Aparat nie spełnia tej samej funkcji, bo odkąd bawię się lustrzanką zdjęcie jest swego rodzaju wydarzeniem. Ustawienie czasu naświetlania, przesłony czy zmiana obiektywu to nie jest proces, który sprzyja szybko mijających chwilom jak zamek przemykający za oknem pociągu. Zdjęcie musi być dla mnie dobrze wykonane, dopracowane, przemyślane. Instagram to dokumentowanie istnienia chwil niewartych tej zabawy, ale wartych zapamiętania.
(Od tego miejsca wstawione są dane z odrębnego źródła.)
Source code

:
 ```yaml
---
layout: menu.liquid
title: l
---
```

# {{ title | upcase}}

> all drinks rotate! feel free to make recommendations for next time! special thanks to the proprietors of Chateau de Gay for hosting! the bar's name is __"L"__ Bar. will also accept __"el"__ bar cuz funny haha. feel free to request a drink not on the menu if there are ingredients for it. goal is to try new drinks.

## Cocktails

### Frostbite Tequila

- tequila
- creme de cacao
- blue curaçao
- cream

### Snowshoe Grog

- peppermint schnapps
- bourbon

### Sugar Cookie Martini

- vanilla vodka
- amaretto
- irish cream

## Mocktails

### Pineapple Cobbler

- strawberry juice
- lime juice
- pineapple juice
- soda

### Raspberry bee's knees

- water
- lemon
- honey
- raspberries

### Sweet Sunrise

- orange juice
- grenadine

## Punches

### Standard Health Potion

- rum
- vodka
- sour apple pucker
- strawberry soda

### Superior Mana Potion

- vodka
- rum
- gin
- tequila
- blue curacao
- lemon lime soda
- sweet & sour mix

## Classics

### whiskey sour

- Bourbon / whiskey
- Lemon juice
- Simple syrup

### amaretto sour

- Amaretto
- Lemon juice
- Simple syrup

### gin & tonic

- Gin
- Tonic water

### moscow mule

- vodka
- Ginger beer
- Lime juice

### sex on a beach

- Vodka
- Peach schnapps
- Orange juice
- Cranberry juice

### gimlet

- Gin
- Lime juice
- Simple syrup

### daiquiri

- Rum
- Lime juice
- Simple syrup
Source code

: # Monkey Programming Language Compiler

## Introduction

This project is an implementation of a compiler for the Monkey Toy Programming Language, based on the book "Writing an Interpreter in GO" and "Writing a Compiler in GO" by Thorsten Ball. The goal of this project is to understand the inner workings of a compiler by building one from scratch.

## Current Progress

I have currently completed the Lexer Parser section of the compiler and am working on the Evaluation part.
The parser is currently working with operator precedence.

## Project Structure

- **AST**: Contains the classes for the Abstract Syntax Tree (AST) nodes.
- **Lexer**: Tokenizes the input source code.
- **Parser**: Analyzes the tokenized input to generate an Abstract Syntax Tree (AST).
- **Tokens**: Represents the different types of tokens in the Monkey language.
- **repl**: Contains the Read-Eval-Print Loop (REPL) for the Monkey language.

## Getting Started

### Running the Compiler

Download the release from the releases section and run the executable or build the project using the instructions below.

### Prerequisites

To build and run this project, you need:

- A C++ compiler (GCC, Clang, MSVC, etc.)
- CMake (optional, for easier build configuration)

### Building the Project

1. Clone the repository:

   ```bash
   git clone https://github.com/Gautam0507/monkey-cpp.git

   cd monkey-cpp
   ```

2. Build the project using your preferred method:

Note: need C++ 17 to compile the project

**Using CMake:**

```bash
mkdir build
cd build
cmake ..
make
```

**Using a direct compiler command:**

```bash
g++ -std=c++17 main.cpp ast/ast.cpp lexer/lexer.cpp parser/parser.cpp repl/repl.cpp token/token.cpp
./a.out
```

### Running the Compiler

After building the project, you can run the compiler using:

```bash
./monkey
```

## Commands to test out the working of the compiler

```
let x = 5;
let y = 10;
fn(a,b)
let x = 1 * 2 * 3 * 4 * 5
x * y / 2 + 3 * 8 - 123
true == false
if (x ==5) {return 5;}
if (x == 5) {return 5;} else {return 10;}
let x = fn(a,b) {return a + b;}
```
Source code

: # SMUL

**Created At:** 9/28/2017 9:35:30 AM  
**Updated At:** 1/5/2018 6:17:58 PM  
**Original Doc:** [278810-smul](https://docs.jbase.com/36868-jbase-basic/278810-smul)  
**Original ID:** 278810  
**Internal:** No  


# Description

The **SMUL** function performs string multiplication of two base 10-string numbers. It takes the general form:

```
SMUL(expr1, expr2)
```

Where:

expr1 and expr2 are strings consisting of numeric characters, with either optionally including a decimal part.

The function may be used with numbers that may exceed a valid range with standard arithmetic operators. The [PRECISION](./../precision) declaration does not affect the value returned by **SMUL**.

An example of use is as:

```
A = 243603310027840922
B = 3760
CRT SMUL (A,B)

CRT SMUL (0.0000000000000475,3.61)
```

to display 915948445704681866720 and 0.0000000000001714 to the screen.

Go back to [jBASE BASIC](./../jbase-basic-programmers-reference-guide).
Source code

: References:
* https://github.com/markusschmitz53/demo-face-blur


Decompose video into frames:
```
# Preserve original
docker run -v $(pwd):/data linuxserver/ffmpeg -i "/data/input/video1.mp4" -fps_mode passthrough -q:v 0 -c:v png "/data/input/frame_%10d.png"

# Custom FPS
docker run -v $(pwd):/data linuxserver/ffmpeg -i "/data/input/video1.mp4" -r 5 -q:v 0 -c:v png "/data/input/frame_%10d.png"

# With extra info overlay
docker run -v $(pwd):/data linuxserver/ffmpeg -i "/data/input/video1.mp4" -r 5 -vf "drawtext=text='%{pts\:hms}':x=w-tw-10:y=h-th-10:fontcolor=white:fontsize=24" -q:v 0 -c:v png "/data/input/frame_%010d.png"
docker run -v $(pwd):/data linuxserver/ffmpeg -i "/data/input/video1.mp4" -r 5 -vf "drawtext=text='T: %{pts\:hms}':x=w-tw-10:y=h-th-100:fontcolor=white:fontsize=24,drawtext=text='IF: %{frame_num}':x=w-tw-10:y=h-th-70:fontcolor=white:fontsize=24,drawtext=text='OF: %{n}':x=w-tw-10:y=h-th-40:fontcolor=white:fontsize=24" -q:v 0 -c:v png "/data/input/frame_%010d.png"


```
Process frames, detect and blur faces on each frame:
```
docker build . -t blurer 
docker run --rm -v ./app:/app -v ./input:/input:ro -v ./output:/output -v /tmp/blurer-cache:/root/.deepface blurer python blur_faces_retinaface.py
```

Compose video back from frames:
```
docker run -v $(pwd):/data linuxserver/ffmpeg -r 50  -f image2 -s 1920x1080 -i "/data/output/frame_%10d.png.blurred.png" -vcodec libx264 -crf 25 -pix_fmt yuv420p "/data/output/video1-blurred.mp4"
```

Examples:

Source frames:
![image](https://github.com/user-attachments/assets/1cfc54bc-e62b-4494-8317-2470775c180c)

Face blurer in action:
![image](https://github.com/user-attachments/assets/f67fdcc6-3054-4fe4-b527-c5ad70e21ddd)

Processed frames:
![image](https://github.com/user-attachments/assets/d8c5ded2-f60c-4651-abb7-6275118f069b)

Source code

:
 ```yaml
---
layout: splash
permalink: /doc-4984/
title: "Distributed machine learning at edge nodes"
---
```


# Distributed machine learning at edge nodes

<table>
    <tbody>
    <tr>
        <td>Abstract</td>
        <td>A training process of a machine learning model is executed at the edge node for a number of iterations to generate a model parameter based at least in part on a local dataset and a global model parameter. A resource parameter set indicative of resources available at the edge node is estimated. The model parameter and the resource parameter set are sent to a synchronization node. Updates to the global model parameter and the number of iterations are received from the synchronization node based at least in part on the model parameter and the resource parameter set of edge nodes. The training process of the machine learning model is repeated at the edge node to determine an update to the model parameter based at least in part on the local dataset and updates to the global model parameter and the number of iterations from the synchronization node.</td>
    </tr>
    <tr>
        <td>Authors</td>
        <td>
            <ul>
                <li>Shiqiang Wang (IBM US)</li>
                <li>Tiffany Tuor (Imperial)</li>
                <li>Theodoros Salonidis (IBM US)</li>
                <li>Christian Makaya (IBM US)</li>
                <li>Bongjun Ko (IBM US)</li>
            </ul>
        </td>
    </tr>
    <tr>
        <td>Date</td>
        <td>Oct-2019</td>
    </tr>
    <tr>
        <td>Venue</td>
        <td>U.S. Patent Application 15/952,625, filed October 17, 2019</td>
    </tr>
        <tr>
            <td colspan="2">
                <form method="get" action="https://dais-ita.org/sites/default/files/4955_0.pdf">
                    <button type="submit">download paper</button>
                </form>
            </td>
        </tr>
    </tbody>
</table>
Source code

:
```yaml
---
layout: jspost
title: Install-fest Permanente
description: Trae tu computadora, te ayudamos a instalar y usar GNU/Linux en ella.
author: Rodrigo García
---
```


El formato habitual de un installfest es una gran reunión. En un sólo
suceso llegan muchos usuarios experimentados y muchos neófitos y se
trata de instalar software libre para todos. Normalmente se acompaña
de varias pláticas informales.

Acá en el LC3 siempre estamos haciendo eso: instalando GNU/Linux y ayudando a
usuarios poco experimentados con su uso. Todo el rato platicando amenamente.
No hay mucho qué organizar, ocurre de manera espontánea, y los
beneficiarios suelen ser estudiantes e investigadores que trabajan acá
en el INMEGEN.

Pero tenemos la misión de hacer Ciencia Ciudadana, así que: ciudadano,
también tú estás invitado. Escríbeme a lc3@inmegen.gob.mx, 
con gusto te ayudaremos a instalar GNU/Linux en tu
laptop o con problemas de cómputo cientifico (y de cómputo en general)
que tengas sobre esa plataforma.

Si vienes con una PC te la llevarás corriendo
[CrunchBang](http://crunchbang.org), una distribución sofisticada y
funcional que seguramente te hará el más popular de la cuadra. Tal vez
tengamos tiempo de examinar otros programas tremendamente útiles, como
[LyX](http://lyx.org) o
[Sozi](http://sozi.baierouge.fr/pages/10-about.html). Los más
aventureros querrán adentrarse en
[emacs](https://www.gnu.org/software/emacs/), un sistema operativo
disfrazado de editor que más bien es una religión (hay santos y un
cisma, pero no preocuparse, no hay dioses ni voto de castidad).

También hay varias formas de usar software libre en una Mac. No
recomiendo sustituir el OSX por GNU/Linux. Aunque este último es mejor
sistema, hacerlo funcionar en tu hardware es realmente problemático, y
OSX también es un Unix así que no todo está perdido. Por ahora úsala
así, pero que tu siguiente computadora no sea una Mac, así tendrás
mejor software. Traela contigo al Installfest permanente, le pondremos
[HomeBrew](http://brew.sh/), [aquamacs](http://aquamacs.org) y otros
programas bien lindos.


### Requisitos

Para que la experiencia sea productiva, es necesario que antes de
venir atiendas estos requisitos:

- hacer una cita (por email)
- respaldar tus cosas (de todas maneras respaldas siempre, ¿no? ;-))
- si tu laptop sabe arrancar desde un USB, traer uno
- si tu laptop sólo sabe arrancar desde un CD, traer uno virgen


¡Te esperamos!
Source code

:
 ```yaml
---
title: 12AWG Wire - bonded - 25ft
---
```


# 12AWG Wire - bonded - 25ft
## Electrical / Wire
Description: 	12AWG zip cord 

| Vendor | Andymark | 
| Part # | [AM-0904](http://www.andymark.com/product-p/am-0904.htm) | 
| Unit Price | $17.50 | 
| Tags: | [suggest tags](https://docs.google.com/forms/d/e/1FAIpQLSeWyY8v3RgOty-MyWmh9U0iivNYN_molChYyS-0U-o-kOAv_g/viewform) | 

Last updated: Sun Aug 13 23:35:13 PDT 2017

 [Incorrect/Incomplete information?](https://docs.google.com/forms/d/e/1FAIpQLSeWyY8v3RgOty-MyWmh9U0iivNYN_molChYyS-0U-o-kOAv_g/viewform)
Najlepszym jednak aspektem instagramu jest poczucie, że przecież muszę coś pokazać, przecież wszyscy pomyślą, że zmarnowałam cały dzień i nie było w nim niczego ładnego. Kiedy minie już faza niezdrowej fascynacji własnym ciałem czy twarzą, zaczynasz rozglądać się dookoła. I okazuje się nagle, że rzeczywistość, koło której codziennie przechodzę znudzona, którą zasłaniam wieczorem zasłonami, jest piękna, czasami piękna w swej brzydocie, a miasto samo pozuje. Budynki prężą się i mrugają oknami, napierają na siebie ze wszystkich stron, żeby zmieścić się w kadrze i przez jedną chwilę są tylko moje, a ja jestem tylko ich. Każda dachówka pulsuje, każda gałąź ustawia się najkorzystniej, każda cegła patrzy uważnie w obiektyw. Przez krótki moment stają się tak impresywne jakby chciały zostać opisanymi przez Bruno Schulza w jego „Sklepach Cynamonowych”. Książce tak bezsensownej, jak pięknej. Jednej z najpiękniejszych.
Zanim nie zostałam instagramową ekshibicjonistką, świat obchodził mnie o wiele mniej.